And it's not just the scenery, they add special lighting, sounds, and even emit smells to make the whole experience seem "real". You may be on a basic log flume ride, or a roller coaster, or even a run of the mill carnival ride that just goes in circles, but with the Disney touch, you are watching audioanimatronic Brer Rabbit escaping from Brer Fox and Brer Bear, or riding a super-stretch limo through the nighttime streets of L.A. to get to an Aerosmith concert, or flying with Dumbo and Timothy mouse. You can also ride through the burning ruins of Rome on Spaceship Earth, fly over a California orange grove on Soarin (one of my favorite Disney smells), dunk when a 3-D freshly baked apple pie comes flying at your head at Mickey's Philharmagic, or get the worse smell of your life when Stitch burps chili dog (with onions) in your face on Stitch's Great Escape.
In Animal Kingdom, you are not in a zoo (that used to be their motto...Nahtazu), you are in a wildlife refuge, or on an African safari, or riding rapids through Asia. You aren't just entering a theater to watch a 3-D bug show, you are worming your way around a giant tree hand-carved with thousands of animals (the theater is in the base of the tree). You don't just see dinosaur bones, audioanimatronic dinosaurs attack you! And the list goes on and on.
#2 - Shopping
There is nothing I love so much in the world as spending money on junk at Disney! I will buy just about anything from toys to pens to keychains to plush to notepads to blankets to shirts to figurines (from small to large, from plastic to glass to ceramic)...well, you get the point. And don't get me started on pins! I don't pin trade (because I'm selfish, they are mine once I buy them, and it's too social), but I do buy them enmass be they singles, bigs, or framed.
You can also buy items from the various countries in Epcot that actually come from those countries. You will not find a "Made in China" logo located on the back of a rug in Morocco or a Kimono in Japan (although you might on regular Disney merchandise).
Sure, I do the same at home when I run across Disney stuff in a store, but it just isn't the same. I've got every single DVD Disney has ever done, but I know exactly which ones were bought in Disney World versus the ones that came from Disney Movie Club or Wal-Mart. Disney World merchandise just has a "special" feel like nothing else and my all-time favorite collectibles have come from there.
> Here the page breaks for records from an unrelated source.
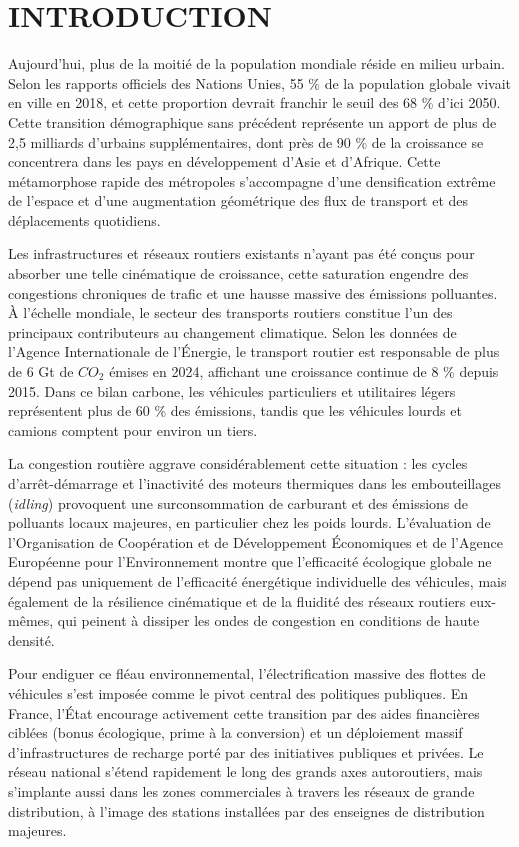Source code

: \documentclass[10pt, a4paper]{article}
\begin{document}
\newpage

\section{INTRODUCTION}\label{introduction}

Aujourd'hui, plus de la moitié de la population mondiale réside en
milieu urbain. Selon les rapports officiels des Nations Unies, 55 \% de
la population globale vivait en ville en 2018, et cette proportion
devrait franchir le seuil des 68 \% d'ici 2050. Cette transition
démographique sans précédent représente un apport de plus de 2,5
milliards d'urbains supplémentaires, dont près de 90 \% de la croissance
se concentrera dans les pays en développement d'Asie et d'Afrique. Cette
métamorphose rapide des métropoles s'accompagne d'une densification
extrême de l'espace et d'une augmentation géométrique des flux de
transport et des déplacements quotidiens.

Les infrastructures et réseaux routiers existants n'ayant pas été conçus
pour absorber une telle cinématique de croissance, cette saturation
engendre des congestions chroniques de trafic et une hausse massive des
émissions polluantes. À l'échelle mondiale, le secteur des transports
routiers constitue l'un des principaux contributeurs au changement
climatique. Selon les données de l'Agence Internationale de l'Énergie,
le transport routier est responsable de plus de 6 Gt de \(CO_2\) émises
en 2024, affichant une croissance continue de 8 \% depuis 2015. Dans ce
bilan carbone, les véhicules particuliers et utilitaires légers
représentent plus de 60 \% des émissions, tandis que les véhicules
lourds et camions comptent pour environ un tiers.

La congestion routière aggrave considérablement cette situation : les
cycles d'arrêt-démarrage et l'inactivité des moteurs thermiques dans les
embouteillages (\emph{idling}) provoquent une surconsommation de
carburant et des émissions de polluants locaux majeures, en particulier
chez les poids lourds. L'évaluation de l'Organisation de Coopération et
de Développement Économiques et de l'Agence Européenne pour
l'Environnement montre que l'efficacité écologique globale ne dépend pas
uniquement de l'efficacité énergétique individuelle des véhicules, mais
également de la résilience cinématique et de la fluidité des réseaux
routiers eux-mêmes, qui peinent à dissiper les ondes de congestion en
conditions de haute densité.

Pour endiguer ce fléau environnemental, l'électrification massive des
flottes de véhicules s'est imposée comme le pivot central des politiques
publiques. En France, l'État encourage activement cette transition par
des aides financières ciblées (bonus écologique, prime à la conversion)
et un déploiement massif d'infrastructures de recharge porté par des
initiatives publiques et privées. Le réseau national s'étend rapidement
le long des grands axes autoroutiers, mais s'implante aussi dans les
zones commerciales à travers les réseaux de grande distribution, à
l'image des stations installées par des enseignes de distribution
majeures.
\end{document}
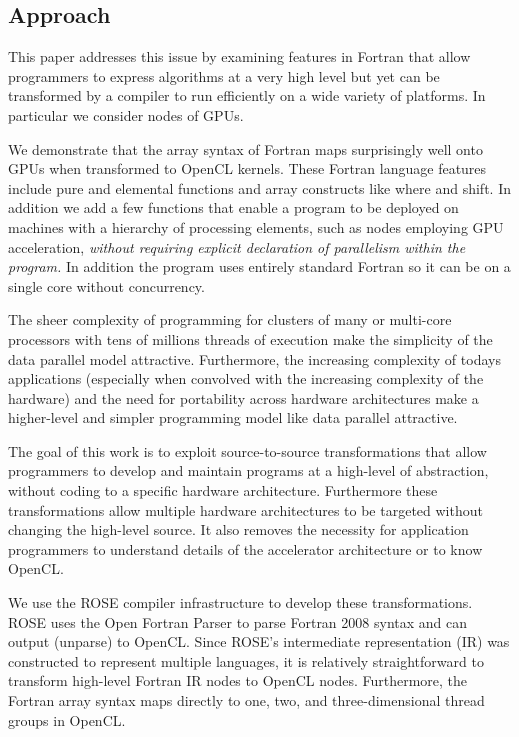 \documentclass[10pt, conference, compsocconf]{IEEEtran}
\begin{document}
\subsection{Approach}

This paper addresses this issue by examining features in Fortran that
allow programmers to express algorithms at a very high level but yet
can be transformed by a compiler to run efficiently on a wide variety
of platforms.  In particular we consider nodes of GPUs.

We demonstrate that the array syntax of Fortran maps surprisingly well
onto GPUs when transformed to OpenCL kernels.  These Fortran language
features include pure and elemental functions and array constructs
like where and shift.  In addition we add a few functions that enable
a program to be deployed on machines with a hierarchy of processing
elements, such as nodes employing GPU acceleration, \emph{without
  requiring explicit declaration of parallelism within the program.}
In addition the program uses entirely standard Fortran so it can be on
a single core without concurrency.

The sheer complexity of programming for clusters of many or multi-core
processors with tens of millions threads of execution make the simplicity of
the data parallel model attractive.  Furthermore, the increasing complexity of
todays applications (especially when convolved with the increasing complexity
of the hardware) and the need for portability across hardware architectures
make a higher-level and simpler programming model like data parallel
attractive.

The goal of this work is to exploit source-to-source transformations that
allow programmers to develop and maintain programs at a high-level of
abstraction, without coding to a specific hardware architecture.
Furthermore these transformations allow multiple hardware architectures
to be targeted without changing the high-level source.  It also removes the
necessity for application programmers to understand details of the accelerator
architecture or to know OpenCL.

We use the ROSE compiler infrastructure \cite{} to develop these
transformations.  ROSE uses the Open Fortran Parser \cite{} to parse Fortran
2008 syntax and can output (unparse) to OpenCL.  Since ROSE's intermediate
representation (IR) was constructed to represent multiple languages, it is
relatively straightforward to transform high-level Fortran IR nodes to OpenCL
nodes.  Furthermore, the Fortran array syntax maps directly to one, two, and
three-dimensional thread groups in OpenCL.
\end{document}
They have items that can be found no where else in the world.
I don't mind not having money the other 358 days out of the year as long as it means I can buy whatever I want for 7 or so days in Disney. It's a sacrifice I'm willing to make. Besides, it's not like I go anywhere during the rest of the year anyway, so it's not like I'm seriously depriving myself. It's a goal to work for...Disney spending money!
My upcoming trip will be my first trip with practically no spending money at all. It will definitely be a true test of my character to not buy every single thing that I see.
#1 - Food
As much as I love Disney shopping, my #1 will always be food. Any flavor you wish for, any theme you can think of, guarantee Disney has it! There are certain foods, from snacks to counter service to table service, that I literally think about and crave all year long. It's what makes them so worthwhile to get and I'm rarely disappointed (although it has happened). I live in the bible belt of the South so, unless you want hamburgers, about as ethnic as you're going to get is Mexican or Chinese or Pizza. That's what makes Epcot's Food & Wine Festival so amazing. I eat foods there I've never, nor will probably ever have again in my entire lifetime, all in one location!
Granted, not every restaurant we have eaten at has been good and some we will never try again (Wolfgang Puke's always comes to mind), but we do have our favorites. There have been things that become so popular they ebb into the "real world", like Ghirardelli's chocolate...it used to be such an amazing treat until they started carrying it at our local Target. It's still my favorite chocolate, but I don't eat it near as much now knowing I can drive a couple of miles and get it (I still think it tastes better when you buy it in Disney World).
Now that I've been losing my weight, I'm really curious to see how it's going to affect my Disney palate. It sort-of affected it last time when I couldn't eat as much as I wanted to (and I almost cried more than once when I couldn't finish my favorite dishes), but I think I can still enjoy it in moderation, I just have to approach it differently.
At least I haven't had to do my rush 30lb Disney weight loss to fit in my Disney vacation clothes (which are now way too big). Dieting has become a way of life for me now. I don't have to dread that whole starvation train/workout frenzy that I used to have to go through. I'm the thinnest I've ever been at Disney (or ever, for that matter). I'm even more curious to see if I have the usual foot problems this year that I always have (probably will since I still sit for most of my day).
But, anyway, there is my positive Disney list! Sorry about the length of this one, but blame it on the pictures...text-wise, it's much shorter than my guest diatribe!